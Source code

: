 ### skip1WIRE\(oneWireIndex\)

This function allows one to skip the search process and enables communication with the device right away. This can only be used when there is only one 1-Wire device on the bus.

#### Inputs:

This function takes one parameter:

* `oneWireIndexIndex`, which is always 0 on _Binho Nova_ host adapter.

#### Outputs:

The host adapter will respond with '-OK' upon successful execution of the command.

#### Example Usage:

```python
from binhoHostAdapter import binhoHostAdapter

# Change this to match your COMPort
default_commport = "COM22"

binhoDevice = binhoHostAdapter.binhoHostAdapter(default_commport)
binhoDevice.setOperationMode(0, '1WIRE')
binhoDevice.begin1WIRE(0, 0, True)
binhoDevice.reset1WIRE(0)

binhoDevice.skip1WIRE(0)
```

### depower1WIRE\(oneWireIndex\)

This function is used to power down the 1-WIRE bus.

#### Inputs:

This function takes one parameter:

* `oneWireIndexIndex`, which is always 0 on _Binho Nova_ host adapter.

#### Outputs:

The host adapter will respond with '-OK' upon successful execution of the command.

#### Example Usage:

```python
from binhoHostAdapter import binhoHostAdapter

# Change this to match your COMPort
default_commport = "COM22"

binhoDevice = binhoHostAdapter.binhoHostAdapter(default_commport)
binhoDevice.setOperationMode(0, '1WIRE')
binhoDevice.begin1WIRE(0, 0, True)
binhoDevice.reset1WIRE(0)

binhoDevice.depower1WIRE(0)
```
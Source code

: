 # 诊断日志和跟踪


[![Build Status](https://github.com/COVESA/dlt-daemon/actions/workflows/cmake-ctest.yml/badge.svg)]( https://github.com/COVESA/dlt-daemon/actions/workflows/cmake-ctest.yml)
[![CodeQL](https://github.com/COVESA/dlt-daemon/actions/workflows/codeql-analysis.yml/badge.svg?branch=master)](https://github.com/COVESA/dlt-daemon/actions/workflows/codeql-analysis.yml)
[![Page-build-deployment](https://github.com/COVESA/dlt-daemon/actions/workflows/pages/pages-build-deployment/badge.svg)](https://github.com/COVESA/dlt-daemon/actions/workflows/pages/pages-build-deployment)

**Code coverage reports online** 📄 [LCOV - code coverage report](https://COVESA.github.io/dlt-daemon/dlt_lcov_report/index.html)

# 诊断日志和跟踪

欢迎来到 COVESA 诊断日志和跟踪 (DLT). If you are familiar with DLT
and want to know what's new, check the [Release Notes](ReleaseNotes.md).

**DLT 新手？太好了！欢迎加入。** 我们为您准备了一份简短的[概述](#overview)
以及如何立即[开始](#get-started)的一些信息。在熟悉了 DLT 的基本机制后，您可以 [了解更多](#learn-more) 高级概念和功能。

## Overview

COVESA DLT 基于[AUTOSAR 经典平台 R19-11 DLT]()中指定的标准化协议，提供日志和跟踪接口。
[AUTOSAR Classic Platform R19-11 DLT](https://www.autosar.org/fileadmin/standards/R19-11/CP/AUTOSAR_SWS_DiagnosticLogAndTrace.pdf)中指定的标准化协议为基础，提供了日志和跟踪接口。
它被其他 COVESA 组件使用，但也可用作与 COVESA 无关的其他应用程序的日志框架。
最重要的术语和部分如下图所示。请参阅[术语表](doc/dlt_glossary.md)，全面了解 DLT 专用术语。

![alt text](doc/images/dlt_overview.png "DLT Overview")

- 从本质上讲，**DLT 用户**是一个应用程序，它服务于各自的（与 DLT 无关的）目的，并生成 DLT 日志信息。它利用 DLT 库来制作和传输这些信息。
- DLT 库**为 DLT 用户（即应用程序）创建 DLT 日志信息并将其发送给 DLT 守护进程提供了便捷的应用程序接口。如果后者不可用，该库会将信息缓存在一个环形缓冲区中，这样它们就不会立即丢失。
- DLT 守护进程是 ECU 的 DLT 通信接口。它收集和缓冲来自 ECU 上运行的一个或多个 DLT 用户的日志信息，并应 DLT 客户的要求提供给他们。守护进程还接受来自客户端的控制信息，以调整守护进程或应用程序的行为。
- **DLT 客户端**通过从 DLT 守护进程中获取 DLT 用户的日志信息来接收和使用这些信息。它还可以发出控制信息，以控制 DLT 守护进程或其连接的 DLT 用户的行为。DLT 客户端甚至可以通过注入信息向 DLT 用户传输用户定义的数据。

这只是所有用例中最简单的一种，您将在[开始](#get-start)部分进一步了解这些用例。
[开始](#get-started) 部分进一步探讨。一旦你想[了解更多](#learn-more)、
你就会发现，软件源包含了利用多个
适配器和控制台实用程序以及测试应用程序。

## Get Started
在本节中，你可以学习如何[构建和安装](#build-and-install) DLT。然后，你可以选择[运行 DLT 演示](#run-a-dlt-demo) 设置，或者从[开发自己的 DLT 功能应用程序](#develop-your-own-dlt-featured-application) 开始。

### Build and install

## EXERCISE
The records above must be reproduced word for word.

## TASK SOLUTION
Source code

: ### skip1WIRE\(oneWireIndex\)

This function allows one to skip the search process and enables communication with the device right away. This can only be used when there is only one 1-Wire device on the bus.

#### Inputs:

This function takes one parameter:

* `oneWireIndexIndex`, which is always 0 on _Binho Nova_ host adapter.

#### Outputs:

The host adapter will respond with '-OK' upon successful execution of the command.

#### Example Usage:

```python
from binhoHostAdapter import binhoHostAdapter

# Change this to match your COMPort
default_commport = "COM22"

binhoDevice = binhoHostAdapter.binhoHostAdapter(default_commport)
binhoDevice.setOperationMode(0, '1WIRE')
binhoDevice.begin1WIRE(0, 0, True)
binhoDevice.reset1WIRE(0)

binhoDevice.skip1WIRE(0)
```

### depower1WIRE\(oneWireIndex\)

This function is used to power down the 1-WIRE bus.

#### Inputs:

This function takes one parameter:

* `oneWireIndexIndex`, which is always 0 on _Binho Nova_ host adapter.

#### Outputs:

The host adapter will respond with '-OK' upon successful execution of the command.

#### Example Usage:

```python
from binhoHostAdapter import binhoHostAdapter

# Change this to match your COMPort
default_commport = "COM22"

binhoDevice = binhoHostAdapter.binhoHostAdapter(default_commport)
binhoDevice.setOperationMode(0, '1WIRE')
binhoDevice.begin1WIRE(0, 0, True)
binhoDevice.reset1WIRE(0)

binhoDevice.depower1WIRE(0)
```
Source code

: # 诊断日志和跟踪


[![Build Status](https://github.com/COVESA/dlt-daemon/actions/workflows/cmake-ctest.yml/badge.svg)]( https://github.com/COVESA/dlt-daemon/actions/workflows/cmake-ctest.yml)
[![CodeQL](https://github.com/COVESA/dlt-daemon/actions/workflows/codeql-analysis.yml/badge.svg?branch=master)](https://github.com/COVESA/dlt-daemon/actions/workflows/codeql-analysis.yml)
[![Page-build-deployment](https://github.com/COVESA/dlt-daemon/actions/workflows/pages/pages-build-deployment/badge.svg)](https://github.com/COVESA/dlt-daemon/actions/workflows/pages/pages-build-deployment)

**Code coverage reports online** 📄 [LCOV - code coverage report](https://COVESA.github.io/dlt-daemon/dlt_lcov_report/index.html)

# 诊断日志和跟踪

欢迎来到 COVESA 诊断日志和跟踪 (DLT). If you are familiar with DLT
and want to know what's new, check the [Release Notes](ReleaseNotes.md).

**DLT 新手？太好了！欢迎加入。** 我们为您准备了一份简短的[概述](#overview)
以及如何立即[开始](#get-started)的一些信息。在熟悉了 DLT 的基本机制后，您可以 [了解更多](#learn-more) 高级概念和功能。

## Overview

COVESA DLT 基于[AUTOSAR 经典平台 R19-11 DLT]()中指定的标准化协议，提供日志和跟踪接口。
[AUTOSAR Classic Platform R19-11 DLT](https://www.autosar.org/fileadmin/standards/R19-11/CP/AUTOSAR_SWS_DiagnosticLogAndTrace.pdf)中指定的标准化协议为基础，提供了日志和跟踪接口。
它被其他 COVESA 组件使用，但也可用作与 COVESA 无关的其他应用程序的日志框架。
最重要的术语和部分如下图所示。请参阅[术语表](doc/dlt_glossary.md)，全面了解 DLT 专用术语。

![alt text](doc/images/dlt_overview.png "DLT Overview")

- 从本质上讲，**DLT 用户**是一个应用程序，它服务于各自的（与 DLT 无关的）目的，并生成 DLT 日志信息。它利用 DLT 库来制作和传输这些信息。
- DLT 库**为 DLT 用户（即应用程序）创建 DLT 日志信息并将其发送给 DLT 守护进程提供了便捷的应用程序接口。如果后者不可用，该库会将信息缓存在一个环形缓冲区中，这样它们就不会立即丢失。
- DLT 守护进程是 ECU 的 DLT 通信接口。它收集和缓冲来自 ECU 上运行的一个或多个 DLT 用户的日志信息，并应 DLT 客户的要求提供给他们。守护进程还接受来自客户端的控制信息，以调整守护进程或应用程序的行为。
- **DLT 客户端**通过从 DLT 守护进程中获取 DLT 用户的日志信息来接收和使用这些信息。它还可以发出控制信息，以控制 DLT 守护进程或其连接的 DLT 用户的行为。DLT 客户端甚至可以通过注入信息向 DLT 用户传输用户定义的数据。

这只是所有用例中最简单的一种，您将在[开始](#get-start)部分进一步了解这些用例。
[开始](#get-started) 部分进一步探讨。一旦你想[了解更多](#learn-more)、
你就会发现，软件源包含了利用多个
适配器和控制台实用程序以及测试应用程序。

## Get Started
在本节中，你可以学习如何[构建和安装](#build-and-install) DLT。然后，你可以选择[运行 DLT 演示](#run-a-dlt-demo) 设置，或者从[开发自己的 DLT 功能应用程序](#develop-your-own-dlt-featured-application) 开始。

### Build and install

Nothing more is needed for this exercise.